Customers expect increased transparency—in material origin, process details, and ongoing quality assurance. Requests for electronic batch records, analytical spectra, and impurity profiles have doubled over the past five years. Our experience meeting those requests day in and day out leads us to anticipate the next round of standards before they are formalized.
Price sensitivity remains real, but the cost of low-quality or inconsistent intermediates has grown sharply. Several of our users reported that “off-brand” material not only cut yield, but required expensive troubleshooting, analytical rework, and compliance headaches later. The total cost of ownership for a chemical intermediate now clearly includes speed, quality, and relationship with the source—not just an invoice price.
We have learned that real manufacturing experience matters. It shows up in the purity profile, reaction performance, supply reliability, and troubleshooting support each customer receives.
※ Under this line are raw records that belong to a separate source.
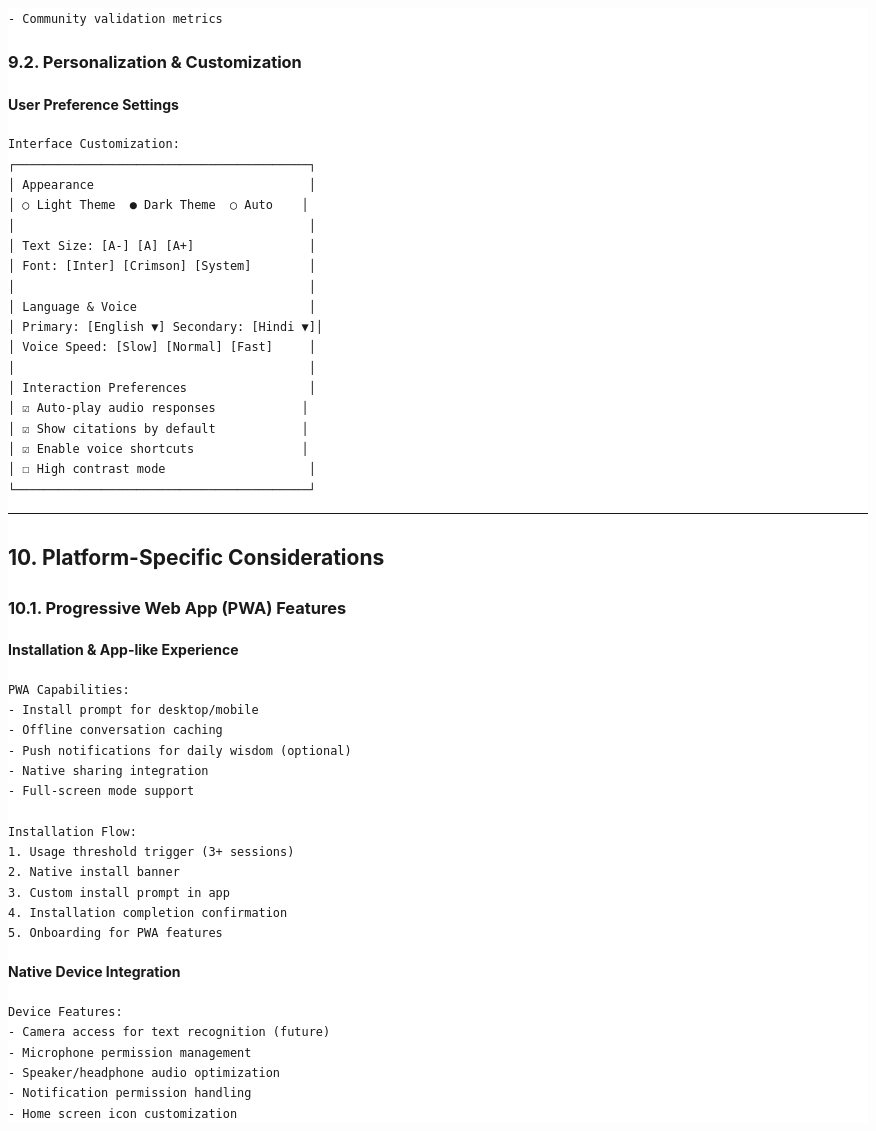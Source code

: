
 ```
- Community validation metrics
```

### 9.2. Personalization & Customization

#### User Preference Settings
```
Interface Customization:
┌─────────────────────────────────────────┐
│ Appearance                              │
│ ○ Light Theme  ● Dark Theme  ○ Auto    │
│                                         │
│ Text Size: [A-] [A] [A+]                │
│ Font: [Inter] [Crimson] [System]        │
│                                         │
│ Language & Voice                        │
│ Primary: [English ▼] Secondary: [Hindi ▼]│
│ Voice Speed: [Slow] [Normal] [Fast]     │
│                                         │
│ Interaction Preferences                 │
│ ☑️ Auto-play audio responses            │
│ ☑️ Show citations by default            │
│ ☑️ Enable voice shortcuts               │
│ ☐ High contrast mode                    │
└─────────────────────────────────────────┘
```

---

## 10. Platform-Specific Considerations

### 10.1. Progressive Web App (PWA) Features

#### Installation & App-like Experience
```
PWA Capabilities:
- Install prompt for desktop/mobile
- Offline conversation caching
- Push notifications for daily wisdom (optional)
- Native sharing integration
- Full-screen mode support

Installation Flow:
1. Usage threshold trigger (3+ sessions)
2. Native install banner
3. Custom install prompt in app
4. Installation completion confirmation
5. Onboarding for PWA features
```

#### Native Device Integration
```
Device Features:
- Camera access for text recognition (future)
- Microphone permission management
- Speaker/headphone audio optimization
- Notification permission handling
- Home screen icon customization
```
Whether someone is running exploratory syntheses or anchoring an entire product lineup on this pyridine, having the original maker engaged gives them a partner with both scientific acumen and day-to-day production discipline.
2-(Chloromethyl)-3-fluoro-6-(trifluoromethyl)pyridine represents more than a synthetic building block. It highlights the ongoing evolution in chemical manufacturing, where technical prowess, transparency, sustainable thinking, and close customer collaboration set the standard for success. Our ongoing commitment — and the lessons learned from each batch, each customer conversation, each process improvement — drives us to produce both a better compound and a better manufacturing practice for the future.